Editor's Note: The following article was originally published by MedCity News, who Oliver Wyman recently partnered with to conduct real-time interviews with Oliver Wyman Health Innovation Summit attendees. In these interviews, healthcare leaders shared their strategies to drive real industry impact. Here's the keynote about building for industry impact that author Kevin Truong, who also conducted the aforementioned interviews, mentions below. Check out all of our Summit interviews and keynote addresses online here. For an in-depth perspective on Josh Michelson and the Oliver Wyman Health & Life Sciences team's perspective on building for impact, we invite you to read our new research and analysis, "It's Time to Drive Impact".
Healthcare does not suffer from a lack of innovation. The scores of new products, business models, technologies and methods of delivering care is a testament to that statement.
However, whether all of those new solutions, driven by untold millions in investment, has actually made a measurable impact on the so-called Triple Aim of healthcare: improving patient experience, cost measures and overall health.
Fittingly, the topic was a major area of focus the Oliver Wyman Health Innovation Summit held in Chicago from Sept. 16-18.
The theme of this year’s conference was Building for Impact, a nod to the necessity of the healthcare industry to make substantive changes and innovation to address the growing issues shaping organizations and healthcare consumers.
In a presentation, Josh Michelson, co-director of Oliver Wyman’s Health Innovation Center, sought to probe that innovation-impact disconnect and chart a path forward which can make progress on the more foundational issues in healthcare.
Worryingly the trendline is moving in the opposite direction, life expectancy is going down and costs continue to rise annually. Premiums for a family of four have nearly quadrupled over the last 20 years and the leading cost of personal bankruptcy in the country is healthcare.
“So we have created a consumer market, but we have not equipped consumers to handle that burden of choice and cost,” Michelson said, pointing to the relative underinvestment by the United States in social programs and services that lead to better health.

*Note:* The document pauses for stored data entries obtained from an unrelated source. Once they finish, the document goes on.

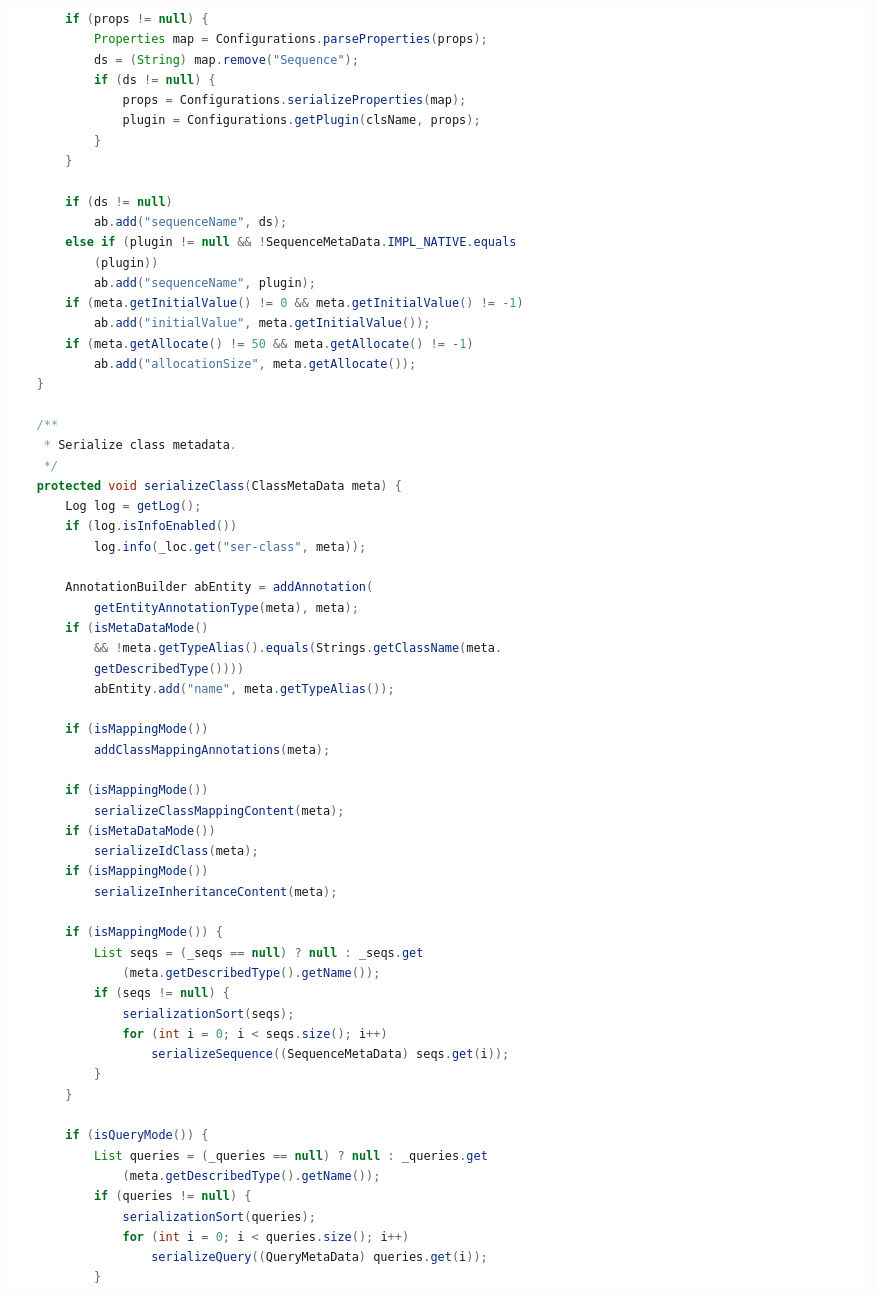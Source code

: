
 ```java
        if (props != null) {
            Properties map = Configurations.parseProperties(props);
            ds = (String) map.remove("Sequence");
            if (ds != null) {
                props = Configurations.serializeProperties(map);
                plugin = Configurations.getPlugin(clsName, props);
            }
        }

        if (ds != null)
            ab.add("sequenceName", ds);
        else if (plugin != null && !SequenceMetaData.IMPL_NATIVE.equals
            (plugin))
            ab.add("sequenceName", plugin);
        if (meta.getInitialValue() != 0 && meta.getInitialValue() != -1)
            ab.add("initialValue", meta.getInitialValue());
        if (meta.getAllocate() != 50 && meta.getAllocate() != -1)
            ab.add("allocationSize", meta.getAllocate());
    }

    /**
     * Serialize class metadata.
     */
    protected void serializeClass(ClassMetaData meta) {
        Log log = getLog();
        if (log.isInfoEnabled())
            log.info(_loc.get("ser-class", meta));

        AnnotationBuilder abEntity = addAnnotation(
            getEntityAnnotationType(meta), meta);
        if (isMetaDataMode()
            && !meta.getTypeAlias().equals(Strings.getClassName(meta.
            getDescribedType())))
            abEntity.add("name", meta.getTypeAlias());
        
        if (isMappingMode())
            addClassMappingAnnotations(meta);

        if (isMappingMode())
            serializeClassMappingContent(meta);
        if (isMetaDataMode())
            serializeIdClass(meta);
        if (isMappingMode())
            serializeInheritanceContent(meta);

        if (isMappingMode()) {
            List seqs = (_seqs == null) ? null : _seqs.get
                (meta.getDescribedType().getName());
            if (seqs != null) {
                serializationSort(seqs);
                for (int i = 0; i < seqs.size(); i++)
                    serializeSequence((SequenceMetaData) seqs.get(i));
            }
        }

        if (isQueryMode()) {
            List queries = (_queries == null) ? null : _queries.get
                (meta.getDescribedType().getName());
            if (queries != null) {
                serializationSort(queries);
                for (int i = 0; i < queries.size(); i++)
                    serializeQuery((QueryMetaData) queries.get(i));
            }
```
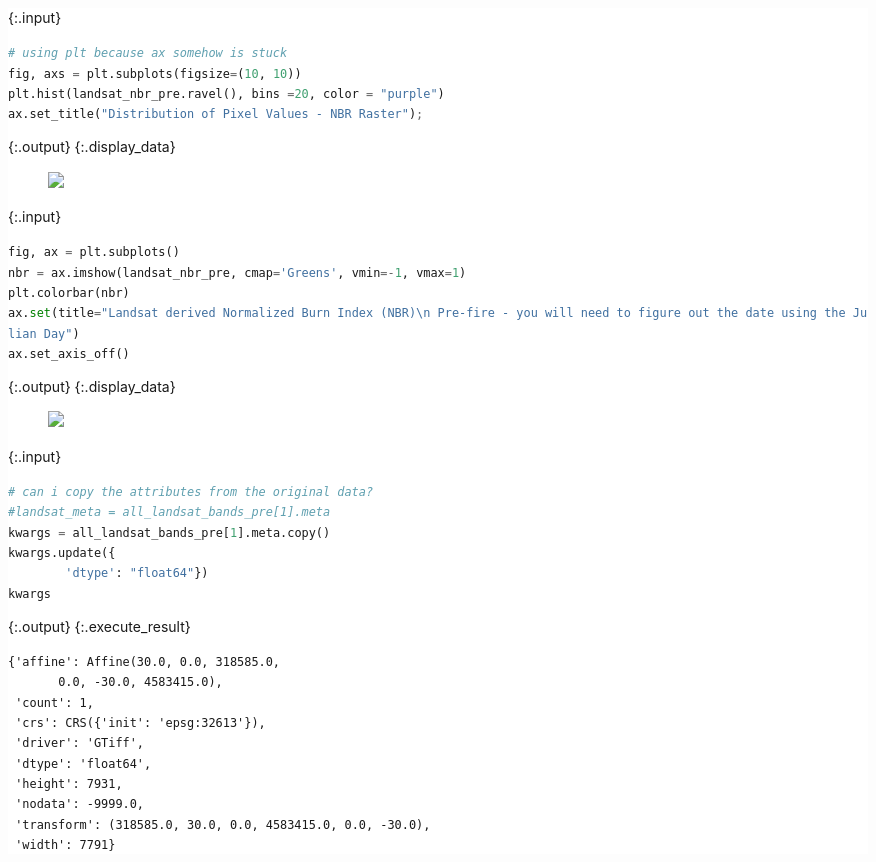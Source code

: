 



{:.input}
```python
# using plt because ax somehow is stuck
fig, axs = plt.subplots(figsize=(10, 10))
plt.hist(landsat_nbr_pre.ravel(), bins =20, color = "purple")
ax.set_title("Distribution of Pixel Values - NBR Raster");
```

{:.output}
{:.display_data}

<figure>

<img src = "{{ site.url }}//images/courses/earth-analytics-python/07-multispectral-remote-sensing-in-python/spectral09-WK8-use-downloaded-landsat-data-earth-explorer_25_0.png">

</figure>




{:.input}
```python
fig, ax = plt.subplots()
nbr = ax.imshow(landsat_nbr_pre, cmap='Greens', vmin=-1, vmax=1)
plt.colorbar(nbr)
ax.set(title="Landsat derived Normalized Burn Index (NBR)\n Pre-fire - you will need to figure out the date using the Julian Day")
ax.set_axis_off()
```

{:.output}
{:.display_data}

<figure>

<img src = "{{ site.url }}//images/courses/earth-analytics-python/07-multispectral-remote-sensing-in-python/spectral09-WK8-use-downloaded-landsat-data-earth-explorer_26_0.png">

</figure>




{:.input}
```python
# can i copy the attributes from the original data?
#landsat_meta = all_landsat_bands_pre[1].meta
kwargs = all_landsat_bands_pre[1].meta.copy()
kwargs.update({
        'dtype': "float64"})
kwargs
```

{:.output}
{:.execute_result}



    {'affine': Affine(30.0, 0.0, 318585.0,
           0.0, -30.0, 4583415.0),
     'count': 1,
     'crs': CRS({'init': 'epsg:32613'}),
     'driver': 'GTiff',
     'dtype': 'float64',
     'height': 7931,
     'nodata': -9999.0,
     'transform': (318585.0, 30.0, 0.0, 4583415.0, 0.0, -30.0),
     'width': 7791}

Michelson pointed to an analysis done by Oliver Wyman of the mission statements of the hundreds organizations present at the conference and found that they boiled down to around 40 words.
“That either speaks to a profound lack of creativity in healthcare, or perhaps a shared purpose,” Michelson said.
During last year’s conference, a poll of attendees found that they agreed that a majority of primary care visits would happen virtually by the next decade, mental health would be embedded in overall healthcare and consumers would own their own portable healthcare data.
Questions about the “big dials” in healthcare led to a much more pessimistic outlook. Some 30 percent of respondents said healthcare costs would never decline as a percentage of GDP or it would take more than 20 years.
One of the problems, according to Michelson, is the lack of a “yardstick” to get the industry moving in the same direction on what seem like large intractable problems.
As a starting point he suggested asking the question: what does great impact in healthcare look like that is measurable?
“We have to define the possible,” Michelson said. “We can’t wait for the innovators to scale a clinic at a time or 2,000 lives at a time, we need scale multipliers.”
Michelson said the onus is on incumbents to start making change in mass in operating, communication and clinical models. Additionally he said they should take a page from retailers to think about how best to reach and work with patients as consumers.
In an Oliver Wyman analysis that dissected the more than $3 trillion in healthcare spend to identify potential cost saving opportunities, as much as 35 percent of total cost improvement was highlighted.
Michelson posited that this can be achieved by three key transformations to the fundamental structure of the healthcare industry: adjusting the misalignment between how health plans and health systems work together, moving away from “sick care” and into sustaining health and confronting the major adjacent industries like pharma and post-acute care.
He breaks each of these targets into more manageable pieces with definable “levers” that can be pulled to create real impact.
Creating a more integrated healthcare industry can be done by expanding holistic, proactive care models that have been proven to work by organizations like CareMore Health and Oak Street Health.
Only around half a million lives are currently covered by these models which work especially well with those with chronic conditions, but many millions more would benefit from the shift.
Additionally taking action to control overhead costs and push care to lower cost, more appropriate sites is an important part of cutting waste and unnecessary spending.
When it comes to taking on what Michelson terms “adjacent industries,” much of what needs to be done is standardization and increasing efficiencies. Pharmacy spend can also be controlled by more effective and efficient prescription and delivery of specialty drugs.
Moving away from “sick care” means honing in on data-enabled approaches to personalized care and pushing out from the four walls of the clinic and into the patient’s daily life with insights gleaned through technologies like machine learning and genomics.
“I would implore you not just to think about metrics of success,” Michelson said. “Are we working on the things that feel urgent, or are we working on the things that are important?”